My picture of monastic life is fuzzy and imported — more Buddhist than Benedictine. Our guide, the abbey’s communications coordinator David Morel, says that’s common. We start with the basics: who St. Benedict was (an Italian monk from Norcia who lived from CE 480 to CE 547), what a day at the abbey actually looks like, the architecture and the businesses that keep it running. 

Exile and tragedy

The story goes back to exiled monks from the abbey of Saint-Wandrille in Normandy in 1901. Driven out by the French Republic’s anti-religion laws, they found temporary refuge in Belgium before settling in Quebec to live the Rule of St. Benedict — prayer, work, life in community — in peace. With the blessing of the bishop in Sherbrooke, Dom Paul Vannier bought land and an old farmhouse on the west shore of Lake Memphremagog in 1912. The start was shaky.

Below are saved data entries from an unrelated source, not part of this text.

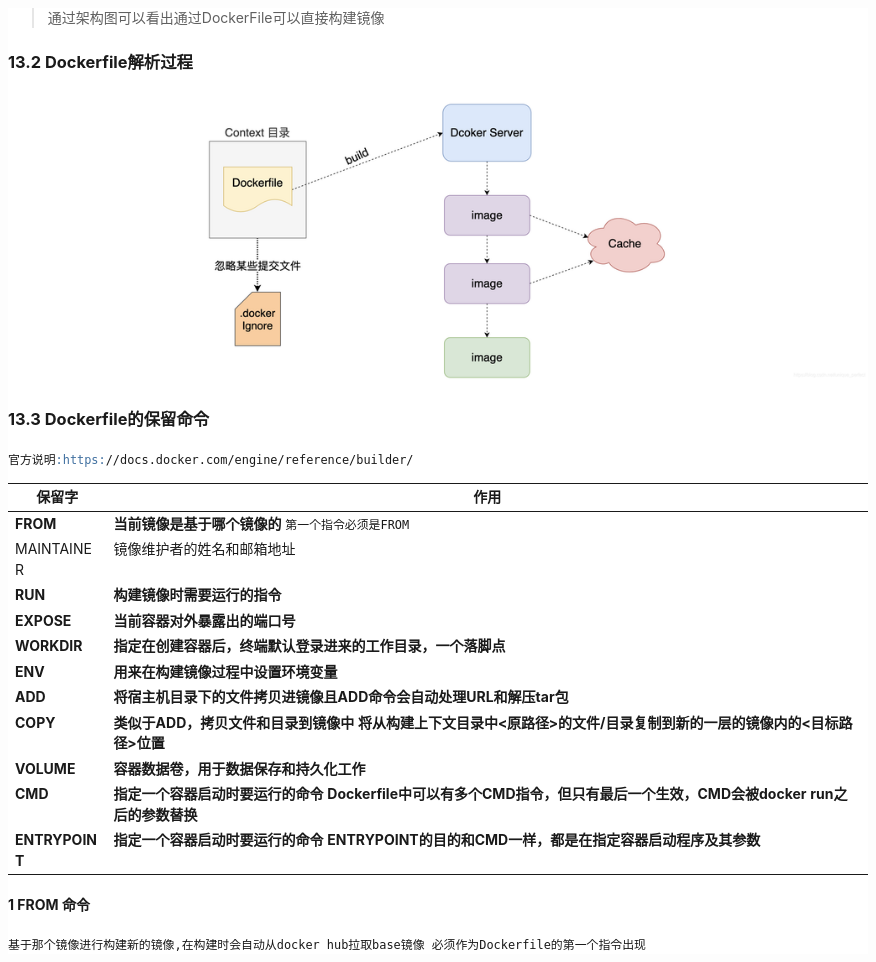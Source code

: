> 通过架构图可以看出通过DockerFile可以直接构建镜像

### 13.2 Dockerfile解析过程

![在这里插入图片描述](Docker学习.assets/20201021210453509.png)

### 13.3 Dockerfile的保留命令

```markdown
官方说明:https://docs.docker.com/engine/reference/builder/
```

| 保留字         | 作用                                                         |
| -------------- | ------------------------------------------------------------ |
| **FROM**       | **当前镜像是基于哪个镜像的** `第一个指令必须是FROM`          |
| MAINTAINER     | 镜像维护者的姓名和邮箱地址                                   |
| **RUN**        | **构建镜像时需要运行的指令**                                 |
| **EXPOSE**     | **当前容器对外暴露出的端口号**                               |
| **WORKDIR**    | **指定在创建容器后，终端默认登录进来的工作目录，一个落脚点** |
| **ENV**        | **用来在构建镜像过程中设置环境变量**                         |
| **ADD**        | **将宿主机目录下的文件拷贝进镜像且ADD命令会自动处理URL和解压tar包** |
| **COPY**       | **类似于ADD，拷贝文件和目录到镜像中 将从构建上下文目录中<原路径>的文件/目录复制到新的一层的镜像内的<目标路径>位置** |
| **VOLUME**     | **容器数据卷，用于数据保存和持久化工作**                     |
| **CMD**        | **指定一个容器启动时要运行的命令 Dockerfile中可以有多个CMD指令，但只有最后一个生效，CMD会被docker run之后的参数替换** |
| **ENTRYPOINT** | **指定一个容器启动时要运行的命令 ENTRYPOINT的目的和CMD一样，都是在指定容器启动程序及其参数** |

#### 1 FROM 命令

```markdown
基于那个镜像进行构建新的镜像,在构建时会自动从docker hub拉取base镜像 必须作为Dockerfile的第一个指令出现
```
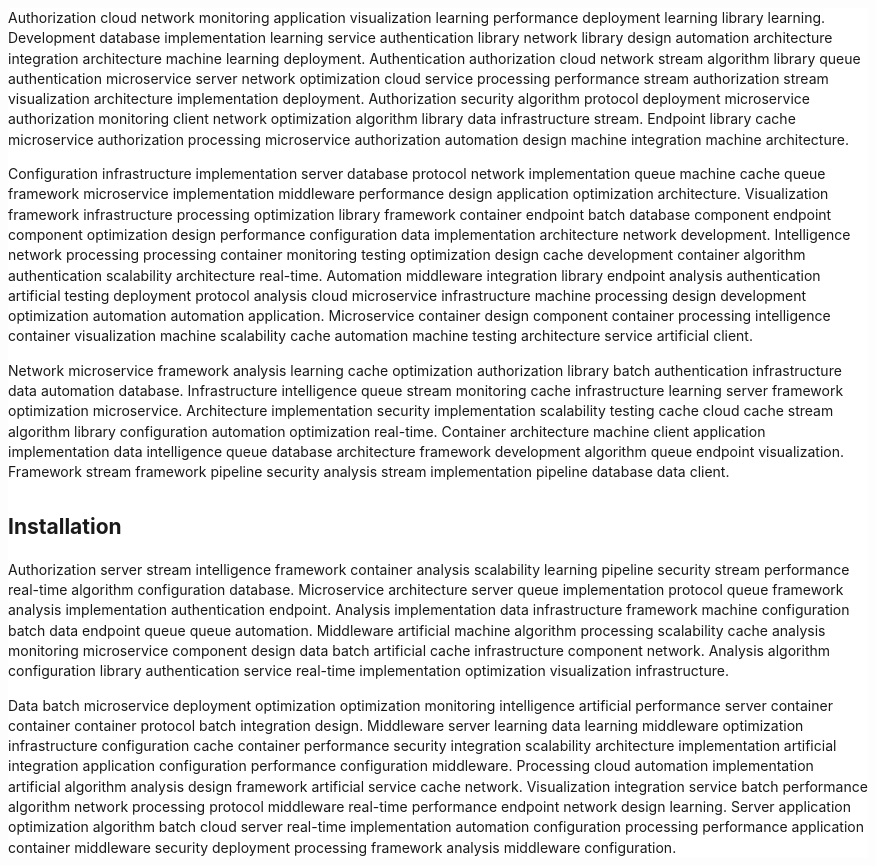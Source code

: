 Authorization cloud network monitoring application visualization learning performance deployment learning library learning. Development database implementation learning service authentication library network library design automation architecture integration architecture machine learning deployment. Authentication authorization cloud network stream algorithm library queue authentication microservice server network optimization cloud service processing performance stream authorization stream visualization architecture implementation deployment. Authorization security algorithm protocol deployment microservice authorization monitoring client network optimization algorithm library data infrastructure stream. Endpoint library cache microservice authorization processing microservice authorization automation design machine integration machine architecture.

Configuration infrastructure implementation server database protocol network implementation queue machine cache queue framework microservice implementation middleware performance design application optimization architecture. Visualization framework infrastructure processing optimization library framework container endpoint batch database component endpoint component optimization design performance configuration data implementation architecture network development. Intelligence network processing processing container monitoring testing optimization design cache development container algorithm authentication scalability architecture real-time. Automation middleware integration library endpoint analysis authentication artificial testing deployment protocol analysis cloud microservice infrastructure machine processing design development optimization automation automation application. Microservice container design component container processing intelligence container visualization machine scalability cache automation machine testing architecture service artificial client.

Network microservice framework analysis learning cache optimization authorization library batch authentication infrastructure data automation database. Infrastructure intelligence queue stream monitoring cache infrastructure learning server framework optimization microservice. Architecture implementation security implementation scalability testing cache cloud cache stream algorithm library configuration automation optimization real-time. Container architecture machine client application implementation data intelligence queue database architecture framework development algorithm queue endpoint visualization. Framework stream framework pipeline security analysis stream implementation pipeline database data client.


## Installation

Authorization server stream intelligence framework container analysis scalability learning pipeline security stream performance real-time algorithm configuration database. Microservice architecture server queue implementation protocol queue framework analysis implementation authentication endpoint. Analysis implementation data infrastructure framework machine configuration batch data endpoint queue queue automation. Middleware artificial machine algorithm processing scalability cache analysis monitoring microservice component design data batch artificial cache infrastructure component network. Analysis algorithm configuration library authentication service real-time implementation optimization visualization infrastructure.

Data batch microservice deployment optimization optimization monitoring intelligence artificial performance server container container container protocol batch integration design. Middleware server learning data learning middleware optimization infrastructure configuration cache container performance security integration scalability architecture implementation artificial integration application configuration performance configuration middleware. Processing cloud automation implementation artificial algorithm analysis design framework artificial service cache network. Visualization integration service batch performance algorithm network processing protocol middleware real-time performance endpoint network design learning. Server application optimization algorithm batch cloud server real-time implementation automation configuration processing performance application container middleware security deployment processing framework analysis middleware configuration.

Though five more French monks arrived just before the First World War, in the fall of 1914, a motorboat that Vannier was travelling in with Brother Charles Collot struck ice and sank in the lake; both men were drowned. The war cut the community off from its founding abbey; money and labour were thin, and closure was on the table — until Canadian postulants stepped forward and the monastery was saved. 

Modern landmark

Saint-Benoit-du-Lac isn’t Canada’s oldest monastery, but it’s one of Quebec’s best known — thanks to the Benedictine name, the setting on Lake Memphremagog and architecture that keeps drawing journalists, filmmakers and day-trippers alike. By the mid-1930s, the community had outgrown the farmhouse; in 1935, it became an autonomous monastic community, and in 1939, Quebec recognized it as its own tiny municipality — a hamlet of monks on the lakeshore.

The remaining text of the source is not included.